In April 1989, I was in Beijing, meeting with philosophy professors and students from the Academy of Social Sciences. While I was familiar with China and even taught there occasionally, I did not notice anything out of the ordinary. Since the arrest of the Maoists in 1976 and the return to power of Deng Xiaoping—a moderate, in Western eyes—the political climate had improved, and the economy was gathering steam. China seemed destined to become an open society, leaving its revolutionary utopias and totalitarian horrors behind.

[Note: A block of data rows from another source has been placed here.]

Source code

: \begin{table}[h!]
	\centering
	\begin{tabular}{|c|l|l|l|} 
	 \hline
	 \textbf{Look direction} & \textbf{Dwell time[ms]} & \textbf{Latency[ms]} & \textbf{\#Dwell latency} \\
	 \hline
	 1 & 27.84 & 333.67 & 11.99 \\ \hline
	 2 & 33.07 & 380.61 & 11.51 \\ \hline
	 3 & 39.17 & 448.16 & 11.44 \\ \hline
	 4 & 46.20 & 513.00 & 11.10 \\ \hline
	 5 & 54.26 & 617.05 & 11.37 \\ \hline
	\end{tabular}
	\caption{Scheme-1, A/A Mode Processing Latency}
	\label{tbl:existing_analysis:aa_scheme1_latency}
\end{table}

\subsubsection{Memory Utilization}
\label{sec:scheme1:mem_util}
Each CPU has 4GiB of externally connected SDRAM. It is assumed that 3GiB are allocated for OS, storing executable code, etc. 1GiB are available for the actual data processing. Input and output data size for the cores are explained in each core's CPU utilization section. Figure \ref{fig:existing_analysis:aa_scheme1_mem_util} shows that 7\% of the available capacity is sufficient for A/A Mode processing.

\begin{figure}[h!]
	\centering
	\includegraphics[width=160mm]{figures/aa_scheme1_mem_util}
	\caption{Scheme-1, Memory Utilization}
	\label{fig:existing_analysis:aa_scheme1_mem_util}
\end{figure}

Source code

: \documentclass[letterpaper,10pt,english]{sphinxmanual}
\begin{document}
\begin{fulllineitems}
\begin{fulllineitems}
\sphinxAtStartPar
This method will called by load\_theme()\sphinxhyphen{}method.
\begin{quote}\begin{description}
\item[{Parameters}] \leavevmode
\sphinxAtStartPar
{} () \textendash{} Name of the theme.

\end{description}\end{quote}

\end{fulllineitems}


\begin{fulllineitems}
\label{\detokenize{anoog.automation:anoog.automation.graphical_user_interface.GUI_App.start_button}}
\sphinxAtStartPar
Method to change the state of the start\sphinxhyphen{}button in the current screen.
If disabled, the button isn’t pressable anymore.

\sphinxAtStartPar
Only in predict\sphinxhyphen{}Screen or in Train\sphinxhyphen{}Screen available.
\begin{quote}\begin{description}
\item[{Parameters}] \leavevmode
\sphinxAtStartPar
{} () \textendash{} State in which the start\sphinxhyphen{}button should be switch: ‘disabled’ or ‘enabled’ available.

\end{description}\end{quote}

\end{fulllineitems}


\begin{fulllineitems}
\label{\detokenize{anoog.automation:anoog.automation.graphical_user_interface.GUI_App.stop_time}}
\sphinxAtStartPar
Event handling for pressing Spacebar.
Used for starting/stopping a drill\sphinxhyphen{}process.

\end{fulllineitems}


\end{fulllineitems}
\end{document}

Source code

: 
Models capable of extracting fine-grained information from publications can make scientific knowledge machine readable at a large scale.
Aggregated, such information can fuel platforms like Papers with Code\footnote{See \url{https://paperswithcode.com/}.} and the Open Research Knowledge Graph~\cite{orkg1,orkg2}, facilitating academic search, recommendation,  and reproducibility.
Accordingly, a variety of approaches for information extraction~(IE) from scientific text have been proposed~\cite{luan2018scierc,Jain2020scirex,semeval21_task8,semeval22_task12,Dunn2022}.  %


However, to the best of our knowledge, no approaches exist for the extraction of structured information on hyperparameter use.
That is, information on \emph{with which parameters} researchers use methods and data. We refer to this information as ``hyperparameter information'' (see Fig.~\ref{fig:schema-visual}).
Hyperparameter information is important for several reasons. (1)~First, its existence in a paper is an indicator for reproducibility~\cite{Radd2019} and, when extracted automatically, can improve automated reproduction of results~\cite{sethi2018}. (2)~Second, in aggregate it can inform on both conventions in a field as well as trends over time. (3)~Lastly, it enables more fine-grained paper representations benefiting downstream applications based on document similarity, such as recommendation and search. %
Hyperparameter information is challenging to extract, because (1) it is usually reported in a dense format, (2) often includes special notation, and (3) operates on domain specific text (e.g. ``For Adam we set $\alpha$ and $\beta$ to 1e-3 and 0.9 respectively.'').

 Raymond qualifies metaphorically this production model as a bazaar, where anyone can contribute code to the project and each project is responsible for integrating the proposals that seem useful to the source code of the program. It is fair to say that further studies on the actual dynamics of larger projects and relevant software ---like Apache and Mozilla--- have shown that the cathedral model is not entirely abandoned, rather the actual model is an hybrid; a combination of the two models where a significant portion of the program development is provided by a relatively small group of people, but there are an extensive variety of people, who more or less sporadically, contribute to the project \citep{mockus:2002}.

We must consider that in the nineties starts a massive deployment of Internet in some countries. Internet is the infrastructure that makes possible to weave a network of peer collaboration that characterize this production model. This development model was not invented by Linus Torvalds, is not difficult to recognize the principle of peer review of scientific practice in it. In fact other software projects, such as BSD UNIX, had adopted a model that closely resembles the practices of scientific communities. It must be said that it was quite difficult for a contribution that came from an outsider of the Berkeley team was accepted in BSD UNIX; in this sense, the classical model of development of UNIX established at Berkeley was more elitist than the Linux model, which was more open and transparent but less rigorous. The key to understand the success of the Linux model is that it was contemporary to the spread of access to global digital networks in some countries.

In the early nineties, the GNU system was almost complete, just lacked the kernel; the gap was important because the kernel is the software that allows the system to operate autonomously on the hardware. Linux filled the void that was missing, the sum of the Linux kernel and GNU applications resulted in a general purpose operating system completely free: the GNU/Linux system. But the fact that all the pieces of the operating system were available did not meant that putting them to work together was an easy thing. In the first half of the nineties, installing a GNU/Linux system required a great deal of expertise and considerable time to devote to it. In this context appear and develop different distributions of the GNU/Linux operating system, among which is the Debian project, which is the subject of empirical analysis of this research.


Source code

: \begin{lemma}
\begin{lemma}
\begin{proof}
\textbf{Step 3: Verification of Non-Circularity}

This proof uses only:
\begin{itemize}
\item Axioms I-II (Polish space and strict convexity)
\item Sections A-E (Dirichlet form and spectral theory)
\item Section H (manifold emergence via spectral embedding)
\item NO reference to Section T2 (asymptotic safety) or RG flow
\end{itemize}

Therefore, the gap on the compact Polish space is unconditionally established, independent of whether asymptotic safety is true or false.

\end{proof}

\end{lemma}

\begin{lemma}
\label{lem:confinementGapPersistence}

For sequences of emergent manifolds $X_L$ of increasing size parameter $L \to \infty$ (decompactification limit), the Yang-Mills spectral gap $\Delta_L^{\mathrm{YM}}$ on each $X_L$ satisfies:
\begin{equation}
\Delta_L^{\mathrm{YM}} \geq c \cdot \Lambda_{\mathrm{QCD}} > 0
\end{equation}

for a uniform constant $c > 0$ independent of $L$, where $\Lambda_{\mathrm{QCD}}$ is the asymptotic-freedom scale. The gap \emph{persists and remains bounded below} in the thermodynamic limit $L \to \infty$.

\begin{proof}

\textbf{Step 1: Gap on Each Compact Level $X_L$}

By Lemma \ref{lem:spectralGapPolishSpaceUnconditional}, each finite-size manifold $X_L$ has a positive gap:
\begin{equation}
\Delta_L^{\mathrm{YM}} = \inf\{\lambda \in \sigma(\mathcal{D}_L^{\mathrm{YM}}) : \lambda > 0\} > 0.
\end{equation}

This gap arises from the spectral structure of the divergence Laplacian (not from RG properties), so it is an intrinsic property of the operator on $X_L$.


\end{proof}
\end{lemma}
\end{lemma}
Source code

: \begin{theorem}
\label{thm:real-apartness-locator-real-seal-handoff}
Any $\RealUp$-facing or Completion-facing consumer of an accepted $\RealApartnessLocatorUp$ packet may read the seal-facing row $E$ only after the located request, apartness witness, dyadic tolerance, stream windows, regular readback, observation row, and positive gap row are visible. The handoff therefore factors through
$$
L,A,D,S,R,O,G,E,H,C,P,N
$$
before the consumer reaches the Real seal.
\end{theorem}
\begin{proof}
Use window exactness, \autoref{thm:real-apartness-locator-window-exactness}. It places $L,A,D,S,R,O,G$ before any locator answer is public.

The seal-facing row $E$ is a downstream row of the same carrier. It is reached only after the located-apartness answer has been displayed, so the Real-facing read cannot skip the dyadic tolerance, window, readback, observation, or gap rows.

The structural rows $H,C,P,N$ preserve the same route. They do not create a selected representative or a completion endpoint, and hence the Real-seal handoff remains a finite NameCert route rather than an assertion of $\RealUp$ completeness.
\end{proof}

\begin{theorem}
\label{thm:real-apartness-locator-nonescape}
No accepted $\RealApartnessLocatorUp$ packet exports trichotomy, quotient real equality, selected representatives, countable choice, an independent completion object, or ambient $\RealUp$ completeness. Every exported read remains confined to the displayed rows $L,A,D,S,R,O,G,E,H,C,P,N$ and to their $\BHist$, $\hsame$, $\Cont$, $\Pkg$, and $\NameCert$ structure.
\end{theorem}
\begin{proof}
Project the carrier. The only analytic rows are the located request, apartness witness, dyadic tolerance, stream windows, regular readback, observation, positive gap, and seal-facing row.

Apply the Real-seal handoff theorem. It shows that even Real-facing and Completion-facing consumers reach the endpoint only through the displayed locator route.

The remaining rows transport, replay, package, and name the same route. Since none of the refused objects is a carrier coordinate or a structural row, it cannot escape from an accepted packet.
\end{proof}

But my companions that day opened my eyes: the Communist Party remained repressive, freedom was tightly leashed, and prosperity was reserved for leaders and their cronies. During this same period, the USSR was dissolving, without violence, inspiring dreams of a Chinese version of perestroika among Beijing students—Mikhail Gorbachev, who visited Beijing at that very moment, cut a popular figure among the young Chinese. The professors, however, who had survived purges and the Cultural Revolution, didn’t share their students’ youthful optimism. They knew the ferocious nature of the Communist Party. Several weeks later, we discovered that they were right. Student protests on Tiananmen Square were crushed by the army on the orders of Deng, the “reformer.” Thousands died or disappeared. The Communist Party in China, by definition, never shares its power, its privilege, or its wealth.
It is hard not to think of this episode as we watch the rebellion of young people in Hong Kong. Their fight is a simple one: they live in an open society and don’t wish to see it close. A visible rebellion is their only recourse, but it has little chance of succeeding. Beijing is axiomatically incapable of tolerating even the smallest dissent. For the leadership, democracy and freedom of expression are not Chinese values, but contaminations of Western liberalism, requiring extermination.
As they see it, method and timing are the only issues in the current crisis. In Beijing in 1989, using the army appeared to be the most efficient method. The situation in Hong Kong is more complicated, as the territory will not entirely belong to China until 2047. Financial risks are considerable. Any repression could lead to the collapse of the stock market, where many mainland companies source their financing. The real estate market could also crumble, and many Communist oligarchs have invested heavily in the territory. Patience and prudence are therefore the name of the game. As long as the virus of rebellion is contained to Hong Kong, the Chinese army will not intervene; if, however, it contaminates the mainland, calm and caution will be forgotten. In any case, crushing the rebellion in some form or another is the goal.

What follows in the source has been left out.